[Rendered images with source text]
────────────────

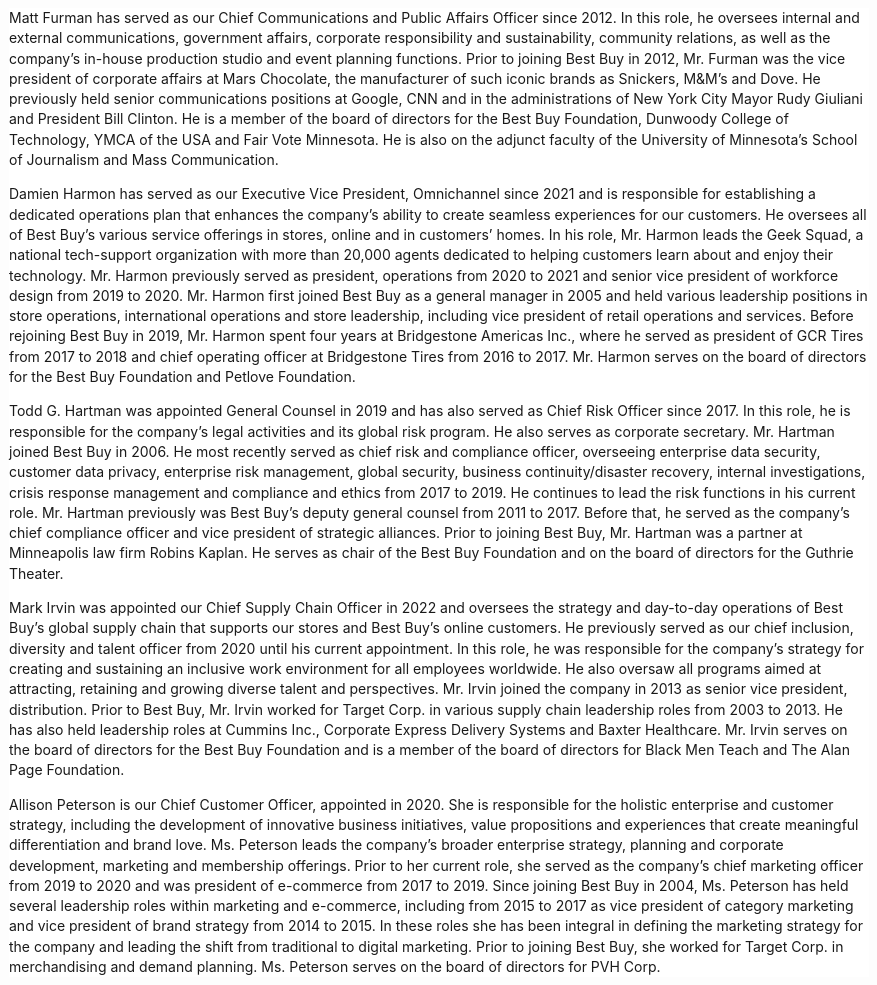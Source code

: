 Matt Furman has served as our Chief Communications and Public Affairs Officer since 2012. In this role, he oversees internal and external communications, government affairs, corporate responsibility and sustainability, community relations, as well as the company’s in-house production
studio and event planning functions. Prior to joining Best Buy in 2012, Mr. Furman was the vice president of corporate affairs at Mars Chocolate, the manufacturer of such iconic brands as Snickers, M&M’s and Dove. He previously held senior communications positions at Google, CNN and
in the administrations of New York City Mayor Rudy Giuliani and President Bill Clinton. He is a member of the board of directors for the Best Buy Foundation, Dunwoody College of Technology, YMCA of the USA and Fair Vote Minnesota. He is also on the adjunct faculty of the University of
Minnesota’s School of Journalism and Mass Communication.

Damien Harmon has served as our Executive Vice President, Omnichannel since 2021 and is responsible for establishing a dedicated operations plan that enhances the company’s ability to create seamless experiences for our customers. He oversees all of Best Buy’s various service
offerings in stores, online and in customers’ homes. In his role, Mr. Harmon leads the Geek Squad, a national tech-support organization with more than 20,000 agents dedicated to helping customers learn about and enjoy their technology. Mr. Harmon previously served as president,
operations from 2020 to 2021 and senior vice president of workforce design from 2019 to 2020. Mr. Harmon first joined Best Buy as a general manager in 2005 and held various leadership positions in store operations, international operations and store leadership, including vice president
of retail operations and services. Before rejoining Best Buy in 2019, Mr. Harmon spent four years at Bridgestone Americas Inc., where he served as president of GCR Tires from 2017 to 2018 and chief operating officer at Bridgestone Tires from 2016 to 2017. Mr. Harmon serves on the
board of directors for the Best Buy Foundation and Petlove Foundation.

Todd G. Hartman was appointed General Counsel in 2019 and has also served as Chief Risk Officer since 2017. In this role, he is responsible for the company’s legal activities and its global risk program. He also serves as corporate secretary. Mr. Hartman joined Best Buy in 2006. He
most recently served as chief risk and compliance officer, overseeing enterprise data security, customer data privacy, enterprise risk management, global security, business continuity/disaster recovery, internal investigations, crisis response management and compliance and ethics from
2017 to 2019. He continues to lead the risk functions in his current role. Mr. Hartman previously was Best Buy’s deputy general counsel from 2011 to 2017. Before that, he served as the company’s chief compliance officer and vice president of strategic alliances. Prior to joining Best Buy,
Mr. Hartman was a partner at Minneapolis law firm Robins Kaplan. He serves as chair of the Best Buy Foundation and on the board of directors for the Guthrie Theater.

Mark Irvin was appointed our Chief Supply Chain Officer in 2022 and oversees the strategy and day-to-day operations of Best Buy’s global supply chain that supports our stores and Best Buy’s online customers. He previously served as our chief inclusion, diversity and talent officer from
2020 until his current appointment. In this role, he was responsible for the company’s strategy for creating and sustaining an inclusive work environment for all employees worldwide. He also oversaw all programs aimed at attracting, retaining and growing diverse talent and perspectives.
Mr. Irvin joined the company in 2013 as senior vice president, distribution. Prior to Best Buy, Mr. Irvin worked for Target Corp. in various supply chain leadership roles from 2003 to 2013. He has also held leadership roles at Cummins Inc., Corporate Express Delivery Systems and Baxter
Healthcare. Mr. Irvin serves on the board of directors for the Best Buy Foundation and is a member of the board of directors for Black Men Teach and The Alan Page Foundation.

Allison Peterson is our Chief Customer Officer, appointed in 2020. She is responsible for the holistic enterprise and customer strategy, including the development of innovative business initiatives, value propositions and experiences that create meaningful differentiation and brand love.
Ms. Peterson leads the company’s broader enterprise strategy, planning and corporate development, marketing and membership offerings. Prior to her current role, she served as the company’s chief marketing officer from 2019 to 2020 and was president of e-commerce from 2017 to
2019. Since joining Best Buy in 2004, Ms. Peterson has held several leadership roles within marketing and e-commerce, including from 2015 to 2017 as vice president of category marketing and vice president of brand strategy from 2014 to 2015. In these roles she has been integral in
defining the marketing strategy for the company and leading the shift from traditional to digital marketing. Prior to joining Best Buy, she worked for Target Corp. in merchandising and demand planning. Ms. Peterson serves on the board of directors for PVH Corp.
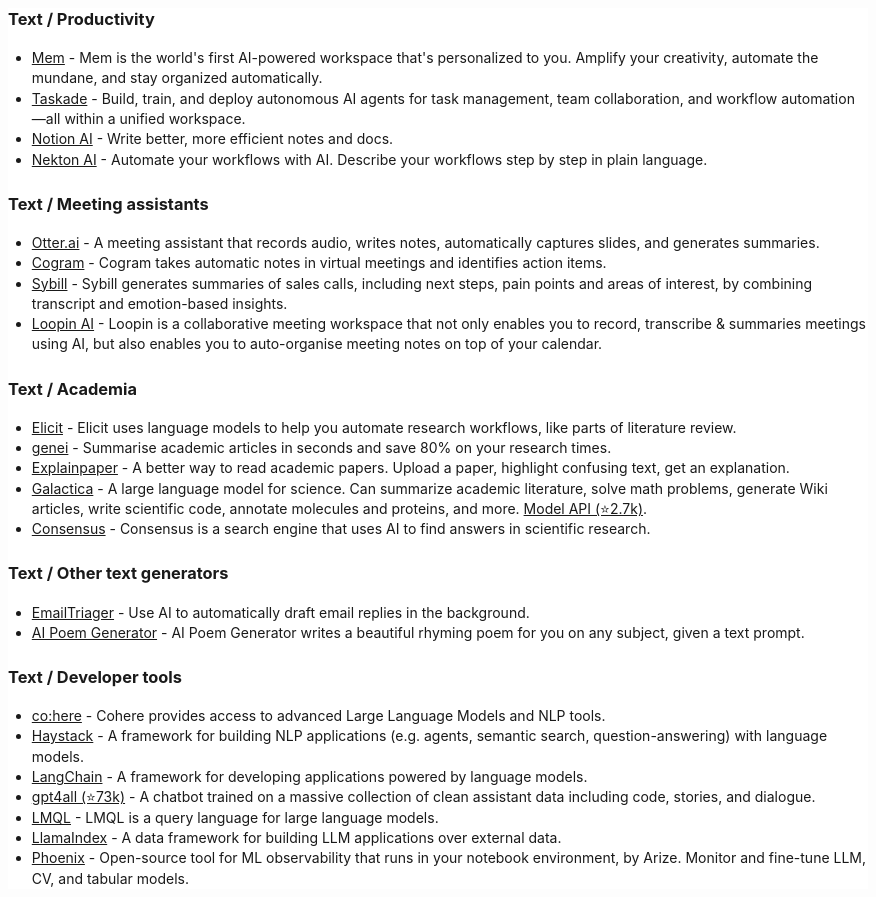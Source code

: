 
### Text / Productivity

*   [Mem](https://mem.ai/) - Mem is the world's first AI-powered workspace that's personalized to you. Amplify your creativity, automate the mundane, and stay organized automatically.
*   [Taskade](https://www.taskade.com/) -  Build, train, and deploy autonomous AI agents for task management, team collaboration, and workflow automation—all within a unified workspace.
*   [Notion AI](https://www.notion.so/product/ai) - Write better, more efficient notes and docs.
*   [Nekton AI](https://nekton.ai) - Automate your workflows with AI. Describe your workflows step by step in plain language.

### Text / Meeting assistants

*   [Otter.ai](https://otter.ai/) - A meeting assistant that records audio, writes notes, automatically captures slides, and generates summaries.
*   [Cogram](https://www.cogram.com/) - Cogram takes automatic notes in virtual meetings and identifies action items.
*   [Sybill](https://www.sybill.ai/) - Sybill generates summaries of sales calls, including next steps, pain points and areas of interest, by combining transcript and emotion-based insights.
*   [Loopin AI](https://www.loopinhq.com/) - Loopin is a collaborative meeting workspace that not only enables you to record, transcribe & summaries meetings using AI, but also enables you to auto-organise meeting notes on top of your calendar.

### Text / Academia

*   [Elicit](https://elicit.org/) - Elicit uses language models to help you automate research workflows, like parts of literature review.
*   [genei](https://www.genei.io/) - Summarise academic articles in seconds and save 80% on your research times.
*   [Explainpaper](https://www.explainpaper.com/) - A better way to read academic papers. Upload a paper, highlight confusing text, get an explanation.
*   [Galactica](https://galactica.org/) - A large language model for science. Can summarize academic literature, solve math problems, generate Wiki articles, write scientific code, annotate molecules and proteins, and more. [Model API (⭐2.7k)](https://github.com/paperswithcode/galai).
*   [Consensus](https://consensus.app/search/) - Consensus is a search engine that uses AI to find answers in scientific research.

### Text / Other text generators

*   [EmailTriager](https://www.emailtriager.com/) - Use AI to automatically draft email replies in the background.
*   [AI Poem Generator](https://www.aipoemgenerator.org) - AI Poem Generator writes a beautiful rhyming poem for you on any subject, given a text prompt.

### Text / Developer tools

*   [co:here](https://cohere.ai/) - Cohere provides access to advanced Large Language Models and NLP tools.
*   [Haystack](https://haystack.deepset.ai/) - A framework for building NLP applications (e.g. agents, semantic search, question-answering) with language models.
*   [LangChain](https://langchain.com/) - A framework for developing applications powered by language models.
*   [gpt4all (⭐73k)](https://github.com/nomic-ai/gpt4all) - A chatbot trained on a massive collection of clean assistant data including code, stories, and dialogue.
*   [LMQL](https://lmql.ai/) - LMQL is a query language for large language models.
*   [LlamaIndex](https://www.llamaindex.ai/) - A data framework for building LLM applications over external data.
*   [Phoenix](https://phoenix.arize.com/) - Open-source tool for ML observability that runs in your notebook environment, by Arize. Monitor and fine-tune LLM, CV, and tabular models.
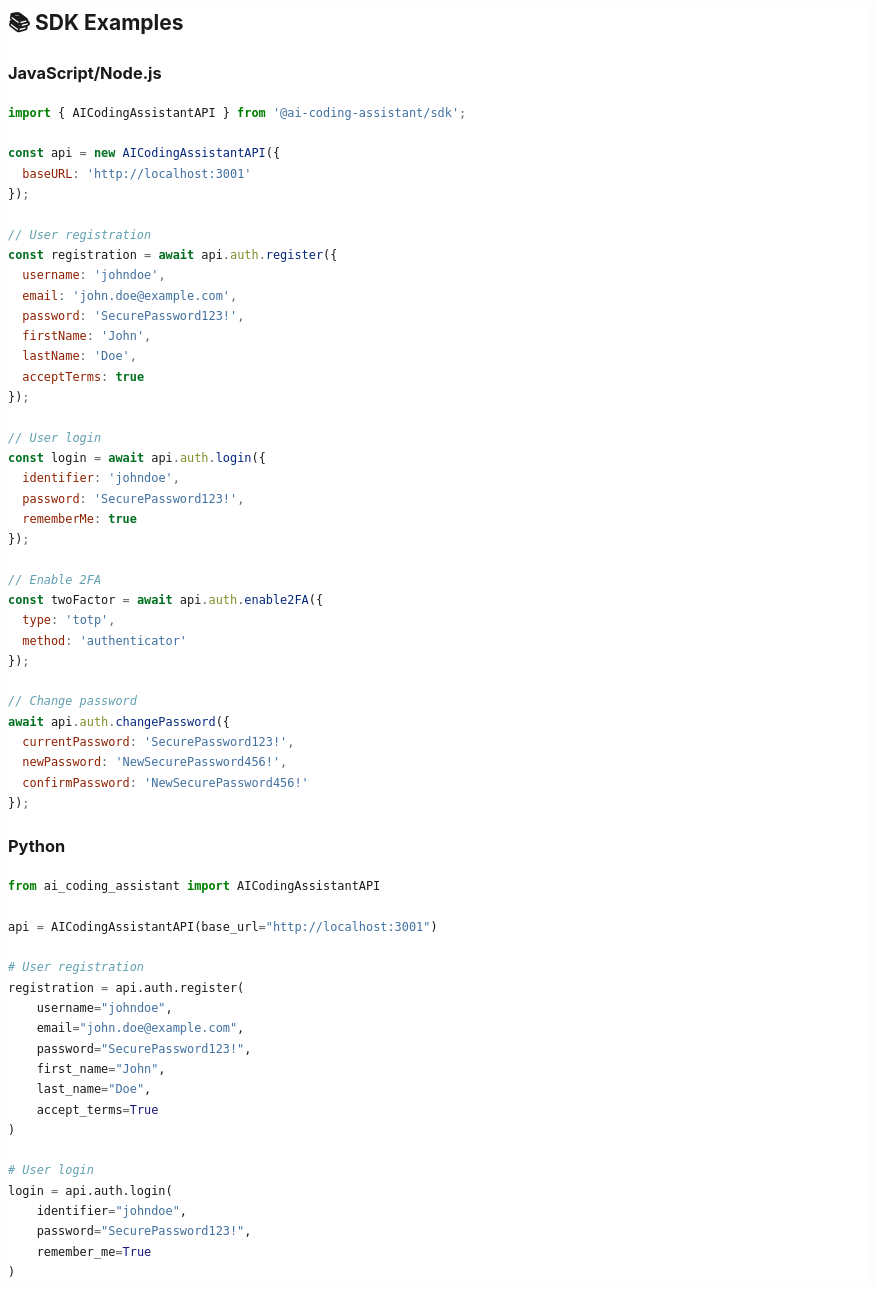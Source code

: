 ## 📚 SDK Examples

### JavaScript/Node.js
```javascript
import { AICodingAssistantAPI } from '@ai-coding-assistant/sdk';

const api = new AICodingAssistantAPI({
  baseURL: 'http://localhost:3001'
});

// User registration
const registration = await api.auth.register({
  username: 'johndoe',
  email: 'john.doe@example.com',
  password: 'SecurePassword123!',
  firstName: 'John',
  lastName: 'Doe',
  acceptTerms: true
});

// User login
const login = await api.auth.login({
  identifier: 'johndoe',
  password: 'SecurePassword123!',
  rememberMe: true
});

// Enable 2FA
const twoFactor = await api.auth.enable2FA({
  type: 'totp',
  method: 'authenticator'
});

// Change password
await api.auth.changePassword({
  currentPassword: 'SecurePassword123!',
  newPassword: 'NewSecurePassword456!',
  confirmPassword: 'NewSecurePassword456!'
});
```

### Python
```python
from ai_coding_assistant import AICodingAssistantAPI

api = AICodingAssistantAPI(base_url="http://localhost:3001")

# User registration
registration = api.auth.register(
    username="johndoe",
    email="john.doe@example.com",
    password="SecurePassword123!",
    first_name="John",
    last_name="Doe",
    accept_terms=True
)

# User login
login = api.auth.login(
    identifier="johndoe",
    password="SecurePassword123!",
    remember_me=True
)
```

────────────────

> [About this task]: Word for word, restate the lines above from the first through the one that contains "studio and event", and exclude all pictures.

> [Task answer]:
Source code

: Matt Furman has served as our Chief Communications and Public Affairs Officer since 2012. In this role, he oversees internal and external communications, government affairs, corporate responsibility and sustainability, community relations, as well as the company’s in-house production
studio and event planning functions. Prior to joining Best Buy in 2012, Mr. Furman was the vice president of corporate affairs at Mars Chocolate, the manufacturer of such iconic brands as Snickers, M&M’s and Dove. He previously held senior communications positions at Google, CNN and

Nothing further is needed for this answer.